Just booked a hotel on Priceline, from the Amtrak Rewards credit card website portal ($4 for every $1 spent). But it's a "Pay as you Stay" room, meaning they don't charge me until I'm there and give them my credit card. Will I lose out on the 4/1 bonus offered by the Guest Rewards website?


----------



## the_traveler (Jul 8, 2012)

I really don't know. Normally, you pay Priceline (or whatever site you use) and the AGR points are computed based on that payment amount. Since you will be paying the hotel directly, I don't know.


----------



## Roger (Jul 10, 2012)

Well, I'll let you guys know in a few weeks or more in case some future person finds the info of use.


----------



## jb64 (Jul 10, 2012)

your inquiry reminded me that I had yet to receive points for a room I booked on Priceline thru AGR and I opted for the pay when you stay option because I was arriving by train. I sent an inquiry to AGR with the specifics and I will post back when I receive a response.

Reason for edit: it keeps losing half of my message!


----------



## the_traveler (Jul 10, 2012)

jb64 said:


> 1341951976[/url]' post='379282']Reason for edit: it keeps losing half of my message!


You are not the only one it happens! It also happens many times to me!


----------



## Roger (Sep 19, 2012)

Well, Amtrak Rewards told me to contact Priceline about this, and Priceline replied that I needed to contact Amtrak Rewards about this. Sigh.


----------



## City of Miami (Sep 20, 2012)

I did a PL Pay as you Stay in Feb and got the points 4 or 5 months later (after a phone inquiry to PL); I did a regular bid win (i.e. paid to PL) in April and have yet to have the points posted.
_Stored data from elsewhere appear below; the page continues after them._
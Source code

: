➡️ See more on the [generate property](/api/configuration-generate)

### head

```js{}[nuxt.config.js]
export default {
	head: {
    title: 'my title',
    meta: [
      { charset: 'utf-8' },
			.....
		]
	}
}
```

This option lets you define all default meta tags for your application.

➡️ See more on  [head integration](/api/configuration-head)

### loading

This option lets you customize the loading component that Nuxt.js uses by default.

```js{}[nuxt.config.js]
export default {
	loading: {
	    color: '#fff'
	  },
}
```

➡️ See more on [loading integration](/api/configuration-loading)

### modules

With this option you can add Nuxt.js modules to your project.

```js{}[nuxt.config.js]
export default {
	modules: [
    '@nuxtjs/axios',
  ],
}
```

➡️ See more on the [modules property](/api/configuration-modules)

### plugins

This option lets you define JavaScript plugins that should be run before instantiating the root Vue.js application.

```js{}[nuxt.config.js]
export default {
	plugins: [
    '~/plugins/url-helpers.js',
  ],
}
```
Both of these were through the AGR website.


----------



## jb64 (Sep 22, 2012)

And I didn't get mine, they claimed they have no record that I clicked the portal and I don't have anything that proved that I did. So, no points for me. Generally, I don't have a problem getting my points for Priceline so I think the Pay as you stay maybe fouled it up.


----------



## guest-i guess (Sep 24, 2012)

I use priceline all the time through the AGR portal both by bidding and paying the stated rate for hotel rooms, I have never used the pay as you stay option though. My points have always posted in a timely manner, on our last stay my points were taking longer to post than usual, so I tried contacting PL. They responded by telling me I would have to contact the hotel to get my points to post :huh: I responded back and told them the hotel had nothing to do with either AGR or PL. They responded back with some other crazy crap telling me what other hoops I needed to jump through but asw far asw getting points from them, it was out of their hands. I realised it hadn't been the 6 to 8 weeks it states to wait for points to post, so I decided to wait. A few days later my points posted -_- . I think PL customer service people I contacted had no idea that they were even partnered with Amtrak. I guess that makles their customer service as good as Amtraks when it comes to actually being able to "knowledgably"help the customer. I have gotten many thousand points through PL/AGR and I have never had to wait "months" for them to post.


----------



## Roger (Oct 21, 2012)

UPDATE:

Happily the full bonus has finally arrived in my account! I had figured it wouldn't happen.


----------